Dataset entries
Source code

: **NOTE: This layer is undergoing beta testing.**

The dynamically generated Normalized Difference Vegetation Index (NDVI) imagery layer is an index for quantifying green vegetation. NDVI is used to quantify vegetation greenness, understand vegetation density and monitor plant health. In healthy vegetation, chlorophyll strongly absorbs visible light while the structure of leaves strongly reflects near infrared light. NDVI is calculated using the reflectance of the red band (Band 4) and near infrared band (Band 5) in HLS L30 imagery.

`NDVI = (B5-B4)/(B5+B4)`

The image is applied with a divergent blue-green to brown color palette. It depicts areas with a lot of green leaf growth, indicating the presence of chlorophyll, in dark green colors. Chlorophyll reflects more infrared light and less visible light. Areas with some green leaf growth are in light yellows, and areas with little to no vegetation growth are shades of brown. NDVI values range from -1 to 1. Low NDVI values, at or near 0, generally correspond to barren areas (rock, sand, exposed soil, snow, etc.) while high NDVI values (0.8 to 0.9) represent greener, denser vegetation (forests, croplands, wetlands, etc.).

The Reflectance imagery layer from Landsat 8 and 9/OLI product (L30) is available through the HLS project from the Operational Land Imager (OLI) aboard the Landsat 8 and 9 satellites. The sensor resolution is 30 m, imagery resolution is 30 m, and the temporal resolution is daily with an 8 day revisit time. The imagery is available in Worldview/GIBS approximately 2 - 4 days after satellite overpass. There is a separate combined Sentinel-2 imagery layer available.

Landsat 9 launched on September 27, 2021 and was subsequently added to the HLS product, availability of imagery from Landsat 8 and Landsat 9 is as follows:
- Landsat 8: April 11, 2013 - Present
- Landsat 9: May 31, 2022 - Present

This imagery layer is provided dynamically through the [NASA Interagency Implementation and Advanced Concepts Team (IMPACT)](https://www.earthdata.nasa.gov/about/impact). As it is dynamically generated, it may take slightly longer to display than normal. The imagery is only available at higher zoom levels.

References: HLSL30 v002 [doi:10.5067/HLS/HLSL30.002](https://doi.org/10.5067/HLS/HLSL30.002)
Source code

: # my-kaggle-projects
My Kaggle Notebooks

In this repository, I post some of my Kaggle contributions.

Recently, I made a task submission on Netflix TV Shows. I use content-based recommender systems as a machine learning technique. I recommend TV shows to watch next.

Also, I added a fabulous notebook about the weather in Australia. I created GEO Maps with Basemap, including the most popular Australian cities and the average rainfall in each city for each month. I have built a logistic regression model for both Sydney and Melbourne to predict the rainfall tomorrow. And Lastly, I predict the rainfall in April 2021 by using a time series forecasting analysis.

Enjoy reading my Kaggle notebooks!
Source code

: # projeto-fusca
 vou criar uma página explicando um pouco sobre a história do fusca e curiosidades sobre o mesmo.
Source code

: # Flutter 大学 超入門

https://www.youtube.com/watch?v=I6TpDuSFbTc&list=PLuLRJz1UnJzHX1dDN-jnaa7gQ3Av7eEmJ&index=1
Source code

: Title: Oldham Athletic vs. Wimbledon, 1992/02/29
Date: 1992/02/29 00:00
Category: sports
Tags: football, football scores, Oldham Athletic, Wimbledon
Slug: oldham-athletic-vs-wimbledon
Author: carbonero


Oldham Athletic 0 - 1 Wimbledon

Instructions for the task
Return the whole of the data, character for character.

Task result
Source code

: **NOTE: This layer is undergoing beta testing.**

The dynamically generated Normalized Difference Vegetation Index (NDVI) imagery layer is an index for quantifying green vegetation. NDVI is used to quantify vegetation greenness, understand vegetation density and monitor plant health. In healthy vegetation, chlorophyll strongly absorbs visible light while the structure of leaves strongly reflects near infrared light. NDVI is calculated using the reflectance of the red band (Band 4) and near infrared band (Band 5) in HLS L30 imagery.

`NDVI = (B5-B4)/(B5+B4)`

The image is applied with a divergent blue-green to brown color palette. It depicts areas with a lot of green leaf growth, indicating the presence of chlorophyll, in dark green colors. Chlorophyll reflects more infrared light and less visible light. Areas with some green leaf growth are in light yellows, and areas with little to no vegetation growth are shades of brown. NDVI values range from -1 to 1. Low NDVI values, at or near 0, generally correspond to barren areas (rock, sand, exposed soil, snow, etc.) while high NDVI values (0.8 to 0.9) represent greener, denser vegetation (forests, croplands, wetlands, etc.).

The Reflectance imagery layer from Landsat 8 and 9/OLI product (L30) is available through the HLS project from the Operational Land Imager (OLI) aboard the Landsat 8 and 9 satellites. The sensor resolution is 30 m, imagery resolution is 30 m, and the temporal resolution is daily with an 8 day revisit time. The imagery is available in Worldview/GIBS approximately 2 - 4 days after satellite overpass. There is a separate combined Sentinel-2 imagery layer available.

Landsat 9 launched on September 27, 2021 and was subsequently added to the HLS product, availability of imagery from Landsat 8 and Landsat 9 is as follows:
- Landsat 8: April 11, 2013 - Present
- Landsat 9: May 31, 2022 - Present

This imagery layer is provided dynamically through the [NASA Interagency Implementation and Advanced Concepts Team (IMPACT)](https://www.earthdata.nasa.gov/about/impact). As it is dynamically generated, it may take slightly longer to display than normal. The imagery is only available at higher zoom levels.

References: HLSL30 v002 [doi:10.5067/HLS/HLSL30.002](https://doi.org/10.5067/HLS/HLSL30.002)
Source code

: # my-kaggle-projects
My Kaggle Notebooks

In this repository, I post some of my Kaggle contributions.

Recently, I made a task submission on Netflix TV Shows. I use content-based recommender systems as a machine learning technique. I recommend TV shows to watch next.

Also, I added a fabulous notebook about the weather in Australia. I created GEO Maps with Basemap, including the most popular Australian cities and the average rainfall in each city for each month. I have built a logistic regression model for both Sydney and Melbourne to predict the rainfall tomorrow. And Lastly, I predict the rainfall in April 2021 by using a time series forecasting analysis.

Enjoy reading my Kaggle notebooks!
Source code

: # projeto-fusca
 vou criar uma página explicando um pouco sobre a história do fusca e curiosidades sobre o mesmo.
Source code

: # Flutter 大学 超入門

https://www.youtube.com/watch?v=I6TpDuSFbTc&list=PLuLRJz1UnJzHX1dDN-jnaa7gQ3Av7eEmJ&index=1
Source code

: Title: Oldham Athletic vs. Wimbledon, 1992/02/29
Date: 1992/02/29 00:00
Category: sports
Tags: football, football scores, Oldham Athletic, Wimbledon
Slug: oldham-athletic-vs-wimbledon
Author: carbonero


Oldham Athletic 0 - 1 Wimbledon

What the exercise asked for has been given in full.